(Source texts of formatted documents)

──────

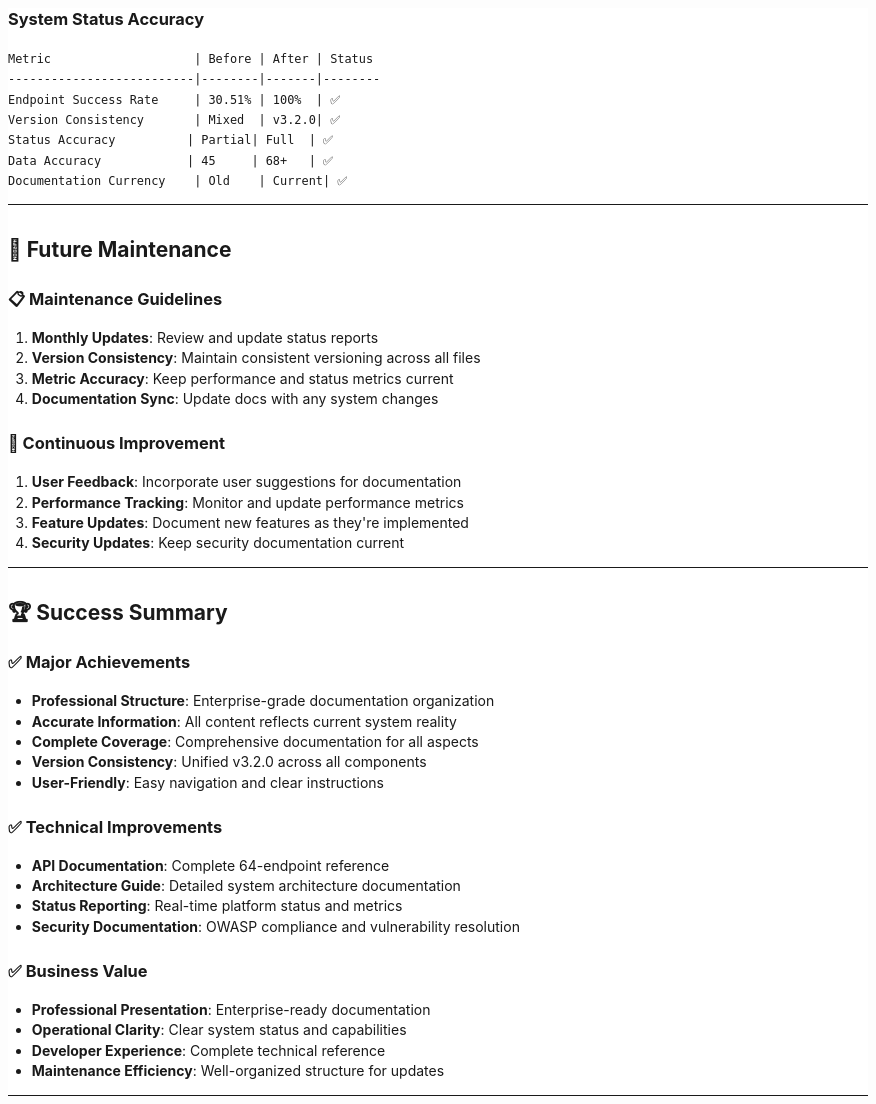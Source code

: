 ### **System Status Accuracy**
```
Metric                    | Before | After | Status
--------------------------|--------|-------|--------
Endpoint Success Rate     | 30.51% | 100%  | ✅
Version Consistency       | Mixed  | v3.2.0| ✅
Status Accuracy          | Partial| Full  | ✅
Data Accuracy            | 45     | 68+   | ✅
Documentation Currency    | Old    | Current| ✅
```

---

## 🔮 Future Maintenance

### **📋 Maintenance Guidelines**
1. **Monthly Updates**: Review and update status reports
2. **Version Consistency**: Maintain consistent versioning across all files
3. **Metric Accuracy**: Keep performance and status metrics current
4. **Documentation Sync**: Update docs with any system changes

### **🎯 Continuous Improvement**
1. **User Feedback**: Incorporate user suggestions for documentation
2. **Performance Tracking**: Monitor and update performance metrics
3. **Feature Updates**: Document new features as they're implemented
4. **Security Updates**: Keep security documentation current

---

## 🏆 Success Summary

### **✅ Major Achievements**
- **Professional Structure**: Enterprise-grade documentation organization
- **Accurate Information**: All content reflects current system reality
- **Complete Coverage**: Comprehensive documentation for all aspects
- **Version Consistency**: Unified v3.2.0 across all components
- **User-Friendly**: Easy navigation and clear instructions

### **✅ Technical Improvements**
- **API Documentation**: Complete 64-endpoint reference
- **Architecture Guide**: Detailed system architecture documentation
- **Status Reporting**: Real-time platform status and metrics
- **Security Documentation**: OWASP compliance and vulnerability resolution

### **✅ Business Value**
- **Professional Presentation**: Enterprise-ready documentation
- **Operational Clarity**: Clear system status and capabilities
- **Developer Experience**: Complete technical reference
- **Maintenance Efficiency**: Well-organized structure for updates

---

──────

Copy every record character for character. Skip the pictures.

Source code

: ### **System Status Accuracy**
```
Metric                    | Before | After | Status
--------------------------|--------|-------|--------
Endpoint Success Rate     | 30.51% | 100%  | ✅
Version Consistency       | Mixed  | v3.2.0| ✅
Status Accuracy          | Partial| Full  | ✅
Data Accuracy            | 45     | 68+   | ✅
Documentation Currency    | Old    | Current| ✅
```

---

## 🔮 Future Maintenance

### **📋 Maintenance Guidelines**
1. **Monthly Updates**: Review and update status reports
2. **Version Consistency**: Maintain consistent versioning across all files
3. **Metric Accuracy**: Keep performance and status metrics current
4. **Documentation Sync**: Update docs with any system changes

### **🎯 Continuous Improvement**
1. **User Feedback**: Incorporate user suggestions for documentation
2. **Performance Tracking**: Monitor and update performance metrics
3. **Feature Updates**: Document new features as they're implemented
4. **Security Updates**: Keep security documentation current

---

## 🏆 Success Summary

### **✅ Major Achievements**
- **Professional Structure**: Enterprise-grade documentation organization
- **Accurate Information**: All content reflects current system reality
- **Complete Coverage**: Comprehensive documentation for all aspects
- **Version Consistency**: Unified v3.2.0 across all components
- **User-Friendly**: Easy navigation and clear instructions

### **✅ Technical Improvements**
- **API Documentation**: Complete 64-endpoint reference
- **Architecture Guide**: Detailed system architecture documentation
- **Status Reporting**: Real-time platform status and metrics
- **Security Documentation**: OWASP compliance and vulnerability resolution

### **✅ Business Value**
- **Professional Presentation**: Enterprise-ready documentation
- **Operational Clarity**: Clear system status and capabilities
- **Developer Experience**: Complete technical reference
- **Maintenance Efficiency**: Well-organized structure for updates

---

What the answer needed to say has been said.